One assumes that SOME changes must have been made. The Dementors abandon Azkaban and join Voldemort; surely they aren’t put back in charge of the prison as soon as the rebellion is put down? But we never hear about what these changes are.

At the end of the series, yes.

At the beginning, it’s not so clear. Remember the framing device for the first six seasons or so was Seinfeld doing stand-up. I think Seinfeld as stand-up is someone we’re supposed to relate to, maybe not super empathetic but someone relaying relatable observations that the audience agrees with. To me, the genesis of the show was a relatable situation, and it later evolved or devolved into “four terrible people.”

What do we really know about the side effects of long-term exposure to Flubber?

The stand-up comedy framing device showed how Seinfeld supposedly got his comedy material, but I don’t know that it was supposed to make him more relatable to the audience. Co-creator Larry David famously had the “no hugging, no learning” mantra from the very start. I don’t think the characters were ever meant to be at all likable, which was part of the whole premise.

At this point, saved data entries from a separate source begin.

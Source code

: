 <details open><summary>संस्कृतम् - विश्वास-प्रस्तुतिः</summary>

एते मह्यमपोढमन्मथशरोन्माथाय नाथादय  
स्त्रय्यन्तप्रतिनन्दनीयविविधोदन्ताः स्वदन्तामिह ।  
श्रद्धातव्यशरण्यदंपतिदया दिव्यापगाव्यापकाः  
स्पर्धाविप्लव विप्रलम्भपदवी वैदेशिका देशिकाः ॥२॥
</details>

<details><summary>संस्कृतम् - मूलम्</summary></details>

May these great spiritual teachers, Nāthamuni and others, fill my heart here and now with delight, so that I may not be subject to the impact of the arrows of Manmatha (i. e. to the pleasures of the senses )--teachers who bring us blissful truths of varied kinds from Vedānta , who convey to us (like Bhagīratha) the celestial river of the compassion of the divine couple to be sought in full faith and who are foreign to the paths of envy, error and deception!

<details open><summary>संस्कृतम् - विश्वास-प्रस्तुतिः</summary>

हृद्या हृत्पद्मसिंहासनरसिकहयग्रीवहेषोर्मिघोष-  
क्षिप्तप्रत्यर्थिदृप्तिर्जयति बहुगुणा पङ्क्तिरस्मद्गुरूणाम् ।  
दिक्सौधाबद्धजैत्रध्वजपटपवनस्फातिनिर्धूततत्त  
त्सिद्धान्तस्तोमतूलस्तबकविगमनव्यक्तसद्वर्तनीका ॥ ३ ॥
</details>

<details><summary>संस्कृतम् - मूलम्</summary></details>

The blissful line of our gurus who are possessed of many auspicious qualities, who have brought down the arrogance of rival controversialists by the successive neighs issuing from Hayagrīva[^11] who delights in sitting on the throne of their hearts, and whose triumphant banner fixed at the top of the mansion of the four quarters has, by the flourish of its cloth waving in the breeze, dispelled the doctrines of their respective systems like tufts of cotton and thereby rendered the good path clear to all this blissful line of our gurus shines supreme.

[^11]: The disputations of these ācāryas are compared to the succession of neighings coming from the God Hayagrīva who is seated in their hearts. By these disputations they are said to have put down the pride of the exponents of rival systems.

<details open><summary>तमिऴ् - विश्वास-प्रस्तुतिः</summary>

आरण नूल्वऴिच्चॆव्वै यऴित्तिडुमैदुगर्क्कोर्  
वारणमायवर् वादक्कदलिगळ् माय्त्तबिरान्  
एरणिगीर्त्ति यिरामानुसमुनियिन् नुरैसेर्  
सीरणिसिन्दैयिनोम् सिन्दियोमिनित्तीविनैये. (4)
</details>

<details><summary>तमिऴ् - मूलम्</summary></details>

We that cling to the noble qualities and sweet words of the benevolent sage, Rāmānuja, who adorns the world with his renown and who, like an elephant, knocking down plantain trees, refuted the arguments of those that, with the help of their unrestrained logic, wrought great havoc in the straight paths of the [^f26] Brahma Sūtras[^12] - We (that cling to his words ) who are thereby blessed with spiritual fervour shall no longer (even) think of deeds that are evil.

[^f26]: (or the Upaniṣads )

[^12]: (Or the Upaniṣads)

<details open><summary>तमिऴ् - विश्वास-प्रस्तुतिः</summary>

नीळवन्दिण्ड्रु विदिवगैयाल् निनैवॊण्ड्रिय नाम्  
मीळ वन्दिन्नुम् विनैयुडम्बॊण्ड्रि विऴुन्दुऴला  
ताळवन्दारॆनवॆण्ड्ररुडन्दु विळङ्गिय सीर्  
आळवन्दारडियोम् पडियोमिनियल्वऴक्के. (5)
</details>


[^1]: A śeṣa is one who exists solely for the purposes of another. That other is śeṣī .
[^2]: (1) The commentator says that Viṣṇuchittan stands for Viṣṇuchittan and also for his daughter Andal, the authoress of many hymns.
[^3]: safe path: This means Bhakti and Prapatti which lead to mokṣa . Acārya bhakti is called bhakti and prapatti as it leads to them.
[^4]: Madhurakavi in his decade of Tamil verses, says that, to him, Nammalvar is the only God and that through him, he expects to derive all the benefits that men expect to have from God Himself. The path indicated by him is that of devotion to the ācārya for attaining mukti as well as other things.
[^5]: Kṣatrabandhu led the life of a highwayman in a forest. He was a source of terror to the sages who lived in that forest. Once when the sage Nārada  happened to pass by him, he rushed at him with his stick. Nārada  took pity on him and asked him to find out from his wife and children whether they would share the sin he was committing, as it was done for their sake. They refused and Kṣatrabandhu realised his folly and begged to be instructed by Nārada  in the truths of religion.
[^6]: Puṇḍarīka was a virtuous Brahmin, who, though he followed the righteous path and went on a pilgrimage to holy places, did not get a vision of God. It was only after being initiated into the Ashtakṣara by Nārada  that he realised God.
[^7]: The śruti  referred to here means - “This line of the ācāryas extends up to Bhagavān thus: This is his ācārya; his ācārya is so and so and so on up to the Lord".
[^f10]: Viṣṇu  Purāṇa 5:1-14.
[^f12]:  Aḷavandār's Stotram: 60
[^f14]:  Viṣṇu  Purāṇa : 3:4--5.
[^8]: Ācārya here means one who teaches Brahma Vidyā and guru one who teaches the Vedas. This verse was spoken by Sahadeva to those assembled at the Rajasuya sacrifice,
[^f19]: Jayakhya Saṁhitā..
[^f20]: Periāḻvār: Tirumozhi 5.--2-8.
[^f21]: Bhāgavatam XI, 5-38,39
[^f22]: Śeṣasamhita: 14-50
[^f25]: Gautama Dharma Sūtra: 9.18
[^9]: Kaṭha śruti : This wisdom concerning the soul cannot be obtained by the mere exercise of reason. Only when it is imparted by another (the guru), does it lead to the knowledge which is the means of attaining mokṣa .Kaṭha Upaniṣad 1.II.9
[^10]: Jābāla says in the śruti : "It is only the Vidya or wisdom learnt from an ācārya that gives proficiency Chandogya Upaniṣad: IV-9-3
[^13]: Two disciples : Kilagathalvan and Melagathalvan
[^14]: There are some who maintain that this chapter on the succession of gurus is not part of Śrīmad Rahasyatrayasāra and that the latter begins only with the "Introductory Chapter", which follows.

It really did take a while for all of that to be present on screen though. The whole arc where they were trying to get the “Jerry” sitcom on the air, the “show about nothing”, which was again based on Seinfeld’s stand-up act, observational humor, extrapolating the source for that humor, what does a comic that comes up with that sort of act live like? I remember that arc and any nastiness on the show at that time was limited to non-existent. People don’t go to see Seinfeld do stand-up and watch some freak or hateful guy.

They really didn’t get into the whole “these people are assholes” bit until the second half of the show, because Larry David wanted to go that way.

Also, there were shows and acts that DID go that way from the start. Remember Dabney Coleman and the multiple attempts to build a show around him?

I was not watching Seinfeld from the first season, because I thought all the characters were assholes.

I searched the thread for “Lupin,” and found only a reference to Harry Potter. So, first: my daughter and I were talking about Hogwarts recently, in contrast to the delightful Scholomance series by Naomi Novik.

Mild spoiler for Scholomance: it’s a wizarding school where something like 25% of students survive to graduation, the remaining three-quarters murdered by classmates or eaten by monsters. It’s horrifically vicious, except that outside of the school, the survival-to-adulthood rate for wizards is closer to 10%.

Scholomance is horrifically cruel–but it’s still in some ways leagues better than Hogwarts. That’s because, in the awful universe of the book, it’s the best that the adults can manage. Whereas Hogwarts is full of needless cruelty. There’s:

  • Slavery
  • Nazi teachers
  • Teachers empowered to physically torture students they don’t like
  • Students divided into a “house” system that encourages them to hate one another.
  • Teachers turning a blind eye to life-threatening attacks from one house on another.
  • Quidditch, a game whose dangers make football look like tiddlywinks.
  • A tournament that makes Quidditch look like football.

Whereas the Scholomance is the best shelter that adults can offer to children, Hogwarts is a bloodpit that adults have created for children and for other species.


But I came here to talk about Lupin, and specifically Diop, the French gentleman thief from the new TV show. If you haven’t seen it, it’s marvelous, pitting very intelligent criminals against one another and against intelligent police, in the vein of the best seasons of The Wire. Diop is a tremendously sympathetic character.

Except: he’s a freakin nightmare of a boyfriend.

As a thief, he’s brilliant at deception and misdirection. All well and good, but when it comes to his personal life, he can’t stop using those skills. He’s constantly gaslighting and otherwise lying to his sometimes-girlfriend, in a way that is damn near unforgivable. He tells himself he does it to keep her out of danger and worry, but if he were serious about that, he’d cut off contact with her, not use her for sexual/emotional support while lying to her about everything that’s going on.

I think the showrunners know that and give him the flaw to make him interesting. But it’s pretty brutal if you pay attention to how he treats her.